==== Record set

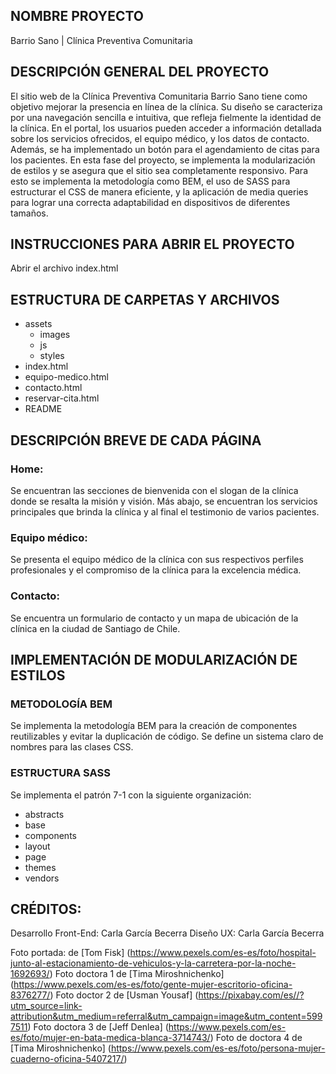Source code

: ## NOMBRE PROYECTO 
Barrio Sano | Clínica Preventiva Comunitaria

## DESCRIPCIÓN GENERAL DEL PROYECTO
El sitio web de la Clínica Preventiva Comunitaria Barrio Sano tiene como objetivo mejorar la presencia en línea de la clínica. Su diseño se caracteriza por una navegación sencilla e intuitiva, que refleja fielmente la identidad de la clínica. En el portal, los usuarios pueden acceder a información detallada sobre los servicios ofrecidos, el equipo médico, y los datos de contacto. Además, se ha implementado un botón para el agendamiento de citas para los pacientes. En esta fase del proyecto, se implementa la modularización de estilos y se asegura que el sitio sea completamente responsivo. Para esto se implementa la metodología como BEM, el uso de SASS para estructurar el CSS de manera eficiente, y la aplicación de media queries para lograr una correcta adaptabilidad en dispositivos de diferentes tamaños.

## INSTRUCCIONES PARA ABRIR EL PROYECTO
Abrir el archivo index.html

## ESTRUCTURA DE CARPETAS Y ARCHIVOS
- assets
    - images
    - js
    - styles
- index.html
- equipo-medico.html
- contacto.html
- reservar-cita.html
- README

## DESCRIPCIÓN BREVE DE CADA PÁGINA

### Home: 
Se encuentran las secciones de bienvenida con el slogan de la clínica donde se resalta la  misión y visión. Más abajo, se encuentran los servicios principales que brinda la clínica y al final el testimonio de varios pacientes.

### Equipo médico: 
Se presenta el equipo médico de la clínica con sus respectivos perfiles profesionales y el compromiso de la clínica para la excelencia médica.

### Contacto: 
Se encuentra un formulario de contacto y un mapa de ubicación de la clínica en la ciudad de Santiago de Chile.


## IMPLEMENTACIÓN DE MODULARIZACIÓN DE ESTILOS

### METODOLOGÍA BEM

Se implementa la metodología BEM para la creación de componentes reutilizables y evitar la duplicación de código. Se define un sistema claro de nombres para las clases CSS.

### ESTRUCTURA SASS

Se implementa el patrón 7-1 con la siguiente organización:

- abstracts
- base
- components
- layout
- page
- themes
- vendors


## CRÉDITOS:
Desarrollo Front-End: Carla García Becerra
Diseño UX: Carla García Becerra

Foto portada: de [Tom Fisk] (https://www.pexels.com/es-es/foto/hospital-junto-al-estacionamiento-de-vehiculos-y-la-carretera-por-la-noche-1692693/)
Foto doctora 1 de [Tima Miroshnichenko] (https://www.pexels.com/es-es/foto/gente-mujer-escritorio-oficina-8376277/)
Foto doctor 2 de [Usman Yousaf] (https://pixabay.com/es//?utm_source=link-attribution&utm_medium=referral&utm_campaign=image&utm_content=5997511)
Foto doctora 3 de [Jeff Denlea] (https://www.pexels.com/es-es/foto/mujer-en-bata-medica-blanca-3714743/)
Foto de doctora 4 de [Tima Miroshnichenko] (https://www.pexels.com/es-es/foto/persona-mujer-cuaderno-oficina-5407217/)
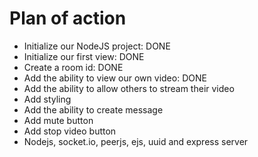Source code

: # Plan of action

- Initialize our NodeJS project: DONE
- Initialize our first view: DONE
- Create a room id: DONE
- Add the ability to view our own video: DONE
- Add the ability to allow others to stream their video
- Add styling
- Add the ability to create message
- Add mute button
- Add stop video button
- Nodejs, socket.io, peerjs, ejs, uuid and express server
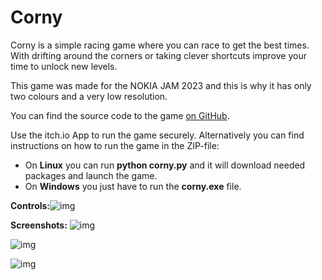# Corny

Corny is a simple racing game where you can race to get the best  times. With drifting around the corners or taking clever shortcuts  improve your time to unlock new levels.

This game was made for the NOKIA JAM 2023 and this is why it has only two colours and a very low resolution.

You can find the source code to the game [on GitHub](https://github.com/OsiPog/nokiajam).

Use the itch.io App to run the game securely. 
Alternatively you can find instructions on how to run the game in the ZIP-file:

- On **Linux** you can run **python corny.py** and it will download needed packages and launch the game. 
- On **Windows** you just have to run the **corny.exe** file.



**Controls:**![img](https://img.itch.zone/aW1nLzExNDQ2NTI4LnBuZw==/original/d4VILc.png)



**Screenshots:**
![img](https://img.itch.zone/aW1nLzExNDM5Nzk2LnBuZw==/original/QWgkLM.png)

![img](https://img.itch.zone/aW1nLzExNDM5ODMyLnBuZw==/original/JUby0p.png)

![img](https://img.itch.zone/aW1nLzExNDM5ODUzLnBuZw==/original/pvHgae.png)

========

About this exercise:
Your copy should hold only the lines above from the one containing "### ESTRUCTURA SASS" through the one containing "Alternatively you can", exactly as written and free of pictures.

Result of this task:
### ESTRUCTURA SASS

Se implementa el patrón 7-1 con la siguiente organización:

- abstracts
- base
- components
- layout
- page
- themes
- vendors


## CRÉDITOS:
Desarrollo Front-End: Carla García Becerra
Diseño UX: Carla García Becerra

Foto portada: de [Tom Fisk] (https://www.pexels.com/es-es/foto/hospital-junto-al-estacionamiento-de-vehiculos-y-la-carretera-por-la-noche-1692693/)
Foto doctora 1 de [Tima Miroshnichenko] (https://www.pexels.com/es-es/foto/gente-mujer-escritorio-oficina-8376277/)
Foto doctor 2 de [Usman Yousaf] (https://pixabay.com/es//?utm_source=link-attribution&utm_medium=referral&utm_campaign=image&utm_content=5997511)
Foto doctora 3 de [Jeff Denlea] (https://www.pexels.com/es-es/foto/mujer-en-bata-medica-blanca-3714743/)
Foto de doctora 4 de [Tima Miroshnichenko] (https://www.pexels.com/es-es/foto/persona-mujer-cuaderno-oficina-5407217/)
Source code

: # Plan of action

- Initialize our NodeJS project: DONE
- Initialize our first view: DONE
- Create a room id: DONE
- Add the ability to view our own video: DONE
- Add the ability to allow others to stream their video
- Add styling
- Add the ability to create message
- Add mute button
- Add stop video button
- Nodejs, socket.io, peerjs, ejs, uuid and express server
# Corny

Corny is a simple racing game where you can race to get the best  times. With drifting around the corners or taking clever shortcuts  improve your time to unlock new levels.

This game was made for the NOKIA JAM 2023 and this is why it has only two colours and a very low resolution.

You can find the source code to the game [on GitHub](https://github.com/OsiPog/nokiajam).

Use the itch.io App to run the game securely. 
Alternatively you can find instructions on how to run the game in the ZIP-file:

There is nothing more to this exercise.